By Max KnoblauchSpecial to the Chronicle
The Obama administration is sweating this month, after Justice Department memos detailing justifications for the targeted drone killings of Americans overseas were leaked to the press. The memos are drawing comparisons to President Bush’s infamous torture memos- which Obama released to the public in 2009- and are yet another tally in the growing similarities between the two administrations’ counterterrorism policies.
The leaked drone memo argues that killing an American citizen who is a “senior operational leader in al-Qaeda or an associated force” is lawful if: A knowledgeable, high-level official of the government determines that the targeted individual poses an imminent threat of violent attack against the United States.
The problem with this justification of course, aside from the whole “bypassing the constitutional right of due process” tidbit, is the language.

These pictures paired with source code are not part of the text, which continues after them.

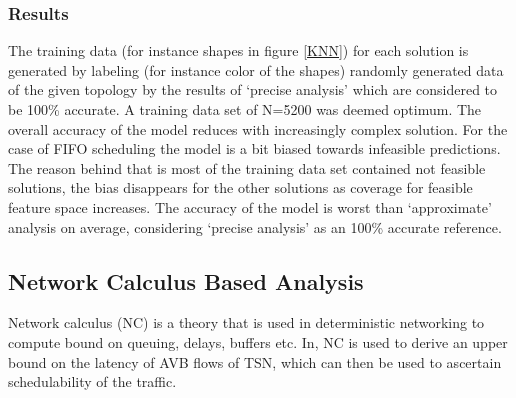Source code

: \documentclass[journal,12pt,twocolumn]{IEEEtran}
\begin{document}
\subsubsection{Results}
The training data (for instance shapes in figure \ref{KNN}) for each solution is generated by labeling (for instance color of the shapes) randomly generated data of the given topology by the results of `precise analysis' \cite{8,9,37} which are considered to be 100\% accurate. A training data set of N=5200 was deemed optimum.
The overall accuracy of the model reduces with increasingly complex solution. For the case of FIFO scheduling the model is a bit biased towards infeasible predictions. The reason behind that is most of the training data set contained not feasible solutions, the bias disappears for the other solutions as coverage for feasible feature space increases. The accuracy of the model is worst than `approximate' analysis on average, considering `precise analysis' as an 100\% accurate reference.
\subsection {Network Calculus Based Analysis}
Network calculus (NC) is a theory that is used in deterministic networking to compute bound on queuing, delays, buffers etc. In\cite{NC}, NC is used to derive an upper bound on the latency of AVB flows of TSN, which can then be used to ascertain schedulability of the traffic.
\end{document}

The memo does not detail what constitutes an official of the government being high level. It also goes on to later state that an “imminent threat of violent attack… does not require the United States to have clear evidence that a specific attack on U.S. persons and interests will take place in the immediate future.” So by “imminent threat”, they really mean “maybe a threat or something at some point but hey who knows for sure, right?”
The argument for this kind of behavior is that the targeted citizens are not outstanding members of society. They don’t volunteer at any animal shelters, and they don’t help your grandmother cross the street. They commit violent crimes, and belong to a terrorist organization (or “an associated force”). But the same can probably be said about many violent criminals, like those on death row. The right to due process still stands.
The Obama and Bush administrations’ similarities don’t stop there. Obama signed an extension of the wiretapping provisions in the Patriot Act until 2015, and Congress, while in the middle of fiscal cliff talks, renewed the law allowing American intelligence agencies to eavesdrop on our calls and emails.
If these measures are necessary to protect the American public from dangers foreign and abroad, why does the process of creating them have to be so veiled in secrecy? Why has the American public been shut out of so many decisions regarding our privacy and information? Simply put, why were we so opposed to these measures under the Bush administration, yet remain so apathetically unopposed to them under the Obama administration?